**Goal of the exercise:**
Which lines of the records contain the word "processor"? Copy each one.

**Dataset excerpts:**
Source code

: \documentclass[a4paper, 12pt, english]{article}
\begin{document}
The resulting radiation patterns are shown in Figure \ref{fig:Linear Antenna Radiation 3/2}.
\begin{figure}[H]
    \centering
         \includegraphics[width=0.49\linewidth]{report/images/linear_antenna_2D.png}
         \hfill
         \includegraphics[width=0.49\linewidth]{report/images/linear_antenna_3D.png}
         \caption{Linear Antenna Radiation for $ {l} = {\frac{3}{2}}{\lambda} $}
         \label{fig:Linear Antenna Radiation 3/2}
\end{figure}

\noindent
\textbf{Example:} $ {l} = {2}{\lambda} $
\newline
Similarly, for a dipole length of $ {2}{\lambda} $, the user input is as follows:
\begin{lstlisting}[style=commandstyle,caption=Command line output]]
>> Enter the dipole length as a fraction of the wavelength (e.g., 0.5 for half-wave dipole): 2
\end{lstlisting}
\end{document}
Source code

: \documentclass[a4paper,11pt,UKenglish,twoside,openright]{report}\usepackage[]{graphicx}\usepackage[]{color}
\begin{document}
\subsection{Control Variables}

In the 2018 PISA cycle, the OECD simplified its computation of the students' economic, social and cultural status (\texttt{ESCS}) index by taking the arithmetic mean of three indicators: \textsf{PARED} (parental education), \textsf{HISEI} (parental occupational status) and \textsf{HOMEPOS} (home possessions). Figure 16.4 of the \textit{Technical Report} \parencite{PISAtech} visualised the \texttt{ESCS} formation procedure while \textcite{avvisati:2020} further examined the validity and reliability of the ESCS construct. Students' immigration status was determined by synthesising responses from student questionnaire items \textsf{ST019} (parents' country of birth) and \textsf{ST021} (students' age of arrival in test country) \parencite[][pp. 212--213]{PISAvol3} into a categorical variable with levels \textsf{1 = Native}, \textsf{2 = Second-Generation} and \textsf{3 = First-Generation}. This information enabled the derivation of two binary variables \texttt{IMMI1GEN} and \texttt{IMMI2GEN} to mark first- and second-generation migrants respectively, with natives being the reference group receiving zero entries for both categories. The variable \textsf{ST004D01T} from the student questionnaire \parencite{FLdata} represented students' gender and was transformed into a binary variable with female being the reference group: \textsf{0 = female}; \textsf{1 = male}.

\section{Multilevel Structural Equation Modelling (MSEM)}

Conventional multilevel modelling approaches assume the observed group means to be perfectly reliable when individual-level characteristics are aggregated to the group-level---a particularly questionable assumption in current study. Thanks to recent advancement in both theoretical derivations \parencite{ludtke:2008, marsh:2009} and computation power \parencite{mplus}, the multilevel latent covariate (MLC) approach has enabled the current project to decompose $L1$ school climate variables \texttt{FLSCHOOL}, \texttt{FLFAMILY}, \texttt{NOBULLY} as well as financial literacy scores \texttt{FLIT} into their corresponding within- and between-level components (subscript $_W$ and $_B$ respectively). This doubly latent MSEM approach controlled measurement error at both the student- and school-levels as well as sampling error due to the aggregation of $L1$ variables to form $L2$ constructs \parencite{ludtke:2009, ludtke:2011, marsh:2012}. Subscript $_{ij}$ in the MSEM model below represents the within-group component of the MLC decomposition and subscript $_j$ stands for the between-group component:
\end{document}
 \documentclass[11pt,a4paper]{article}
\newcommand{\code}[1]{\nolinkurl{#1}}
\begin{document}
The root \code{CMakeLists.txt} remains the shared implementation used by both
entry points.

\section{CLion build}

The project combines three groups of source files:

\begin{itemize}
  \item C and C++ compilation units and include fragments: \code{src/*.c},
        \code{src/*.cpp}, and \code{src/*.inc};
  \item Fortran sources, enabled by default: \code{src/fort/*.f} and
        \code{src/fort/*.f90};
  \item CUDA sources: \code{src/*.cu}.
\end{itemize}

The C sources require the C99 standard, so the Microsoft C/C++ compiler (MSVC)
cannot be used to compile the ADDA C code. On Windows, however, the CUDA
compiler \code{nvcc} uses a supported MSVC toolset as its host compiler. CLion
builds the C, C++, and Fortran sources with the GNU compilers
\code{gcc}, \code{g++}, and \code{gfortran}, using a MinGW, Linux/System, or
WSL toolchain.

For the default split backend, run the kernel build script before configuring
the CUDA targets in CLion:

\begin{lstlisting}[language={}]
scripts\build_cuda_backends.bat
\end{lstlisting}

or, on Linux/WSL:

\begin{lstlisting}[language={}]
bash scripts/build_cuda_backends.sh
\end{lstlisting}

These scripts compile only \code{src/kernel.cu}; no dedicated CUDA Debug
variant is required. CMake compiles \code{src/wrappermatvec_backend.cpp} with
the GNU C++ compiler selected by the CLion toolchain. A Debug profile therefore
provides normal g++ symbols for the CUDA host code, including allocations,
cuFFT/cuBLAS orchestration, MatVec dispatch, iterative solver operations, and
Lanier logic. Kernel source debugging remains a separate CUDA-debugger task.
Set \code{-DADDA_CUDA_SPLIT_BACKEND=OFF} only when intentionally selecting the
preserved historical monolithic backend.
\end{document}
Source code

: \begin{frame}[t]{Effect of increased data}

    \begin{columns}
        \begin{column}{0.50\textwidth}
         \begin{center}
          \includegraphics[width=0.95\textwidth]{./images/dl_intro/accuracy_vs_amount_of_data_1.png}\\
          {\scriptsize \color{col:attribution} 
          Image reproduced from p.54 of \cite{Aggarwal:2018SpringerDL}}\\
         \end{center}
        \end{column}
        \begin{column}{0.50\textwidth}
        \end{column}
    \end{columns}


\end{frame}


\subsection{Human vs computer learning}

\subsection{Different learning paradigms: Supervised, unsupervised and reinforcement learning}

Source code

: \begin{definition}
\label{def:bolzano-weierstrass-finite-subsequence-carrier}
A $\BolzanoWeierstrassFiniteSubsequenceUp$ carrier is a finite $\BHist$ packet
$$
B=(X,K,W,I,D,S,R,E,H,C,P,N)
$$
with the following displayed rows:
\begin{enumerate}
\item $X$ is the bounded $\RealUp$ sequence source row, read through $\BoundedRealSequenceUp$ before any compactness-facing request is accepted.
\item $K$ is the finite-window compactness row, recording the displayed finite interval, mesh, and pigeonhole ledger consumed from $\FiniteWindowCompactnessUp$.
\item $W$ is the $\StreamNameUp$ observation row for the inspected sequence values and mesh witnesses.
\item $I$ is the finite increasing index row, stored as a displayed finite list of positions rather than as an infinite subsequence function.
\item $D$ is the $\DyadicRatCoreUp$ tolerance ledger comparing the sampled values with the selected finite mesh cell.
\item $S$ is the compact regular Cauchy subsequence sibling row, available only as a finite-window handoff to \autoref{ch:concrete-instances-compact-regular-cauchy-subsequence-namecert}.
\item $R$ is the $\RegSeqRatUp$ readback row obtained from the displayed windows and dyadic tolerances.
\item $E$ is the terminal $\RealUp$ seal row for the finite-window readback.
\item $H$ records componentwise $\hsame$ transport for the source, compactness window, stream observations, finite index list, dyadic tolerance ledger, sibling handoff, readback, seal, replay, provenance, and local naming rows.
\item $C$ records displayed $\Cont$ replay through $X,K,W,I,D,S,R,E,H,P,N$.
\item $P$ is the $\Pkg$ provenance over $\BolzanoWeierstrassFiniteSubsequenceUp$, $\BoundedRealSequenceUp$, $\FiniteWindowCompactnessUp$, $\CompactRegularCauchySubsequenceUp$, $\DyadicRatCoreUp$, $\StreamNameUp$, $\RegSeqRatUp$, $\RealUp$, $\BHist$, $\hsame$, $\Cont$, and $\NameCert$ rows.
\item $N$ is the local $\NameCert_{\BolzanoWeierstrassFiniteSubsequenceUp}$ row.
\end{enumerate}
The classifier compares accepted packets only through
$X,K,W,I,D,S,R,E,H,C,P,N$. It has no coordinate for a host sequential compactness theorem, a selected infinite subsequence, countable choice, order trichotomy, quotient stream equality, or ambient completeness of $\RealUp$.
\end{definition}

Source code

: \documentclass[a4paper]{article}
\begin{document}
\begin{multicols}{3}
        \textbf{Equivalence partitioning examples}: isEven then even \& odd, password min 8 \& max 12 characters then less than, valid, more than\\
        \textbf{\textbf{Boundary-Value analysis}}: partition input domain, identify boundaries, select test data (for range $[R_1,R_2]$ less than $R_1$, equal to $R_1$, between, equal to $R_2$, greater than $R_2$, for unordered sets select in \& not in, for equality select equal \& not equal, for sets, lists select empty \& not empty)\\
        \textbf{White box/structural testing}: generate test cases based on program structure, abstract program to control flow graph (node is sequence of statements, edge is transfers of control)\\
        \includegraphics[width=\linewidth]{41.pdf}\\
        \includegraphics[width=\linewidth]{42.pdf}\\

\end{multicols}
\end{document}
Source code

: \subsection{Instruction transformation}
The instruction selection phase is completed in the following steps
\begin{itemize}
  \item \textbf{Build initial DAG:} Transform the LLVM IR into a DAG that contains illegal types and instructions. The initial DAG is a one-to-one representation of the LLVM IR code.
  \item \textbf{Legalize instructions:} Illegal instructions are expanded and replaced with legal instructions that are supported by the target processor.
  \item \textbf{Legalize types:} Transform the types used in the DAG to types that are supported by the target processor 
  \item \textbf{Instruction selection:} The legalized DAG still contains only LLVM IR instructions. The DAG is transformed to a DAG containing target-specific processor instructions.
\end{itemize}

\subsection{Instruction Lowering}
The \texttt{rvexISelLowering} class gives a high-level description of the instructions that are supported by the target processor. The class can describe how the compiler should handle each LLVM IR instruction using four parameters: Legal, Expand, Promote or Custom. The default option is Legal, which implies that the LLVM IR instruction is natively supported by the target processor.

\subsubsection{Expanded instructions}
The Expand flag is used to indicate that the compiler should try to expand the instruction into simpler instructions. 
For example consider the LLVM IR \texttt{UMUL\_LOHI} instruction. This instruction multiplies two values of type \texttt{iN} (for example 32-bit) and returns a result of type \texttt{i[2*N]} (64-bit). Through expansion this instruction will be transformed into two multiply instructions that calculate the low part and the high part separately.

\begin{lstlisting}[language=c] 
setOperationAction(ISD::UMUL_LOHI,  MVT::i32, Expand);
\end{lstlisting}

**Worked solution:**
  \item \textbf{Legalize instructions:} Illegal instructions are expanded and replaced with legal instructions that are supported by the target processor.
  \item \textbf{Legalize types:} Transform the types used in the DAG to types that are supported by the target processor 
  \item \textbf{Instruction selection:} The legalized DAG still contains only LLVM IR instructions. The DAG is transformed to a DAG containing target-specific processor instructions.
The \texttt{rvexISelLowering} class gives a high-level description of the instructions that are supported by the target processor. The class can describe how the compiler should handle each LLVM IR instruction using four parameters: Legal, Expand, Promote or Custom. The default option is Legal, which implies that the LLVM IR instruction is natively supported by the target processor.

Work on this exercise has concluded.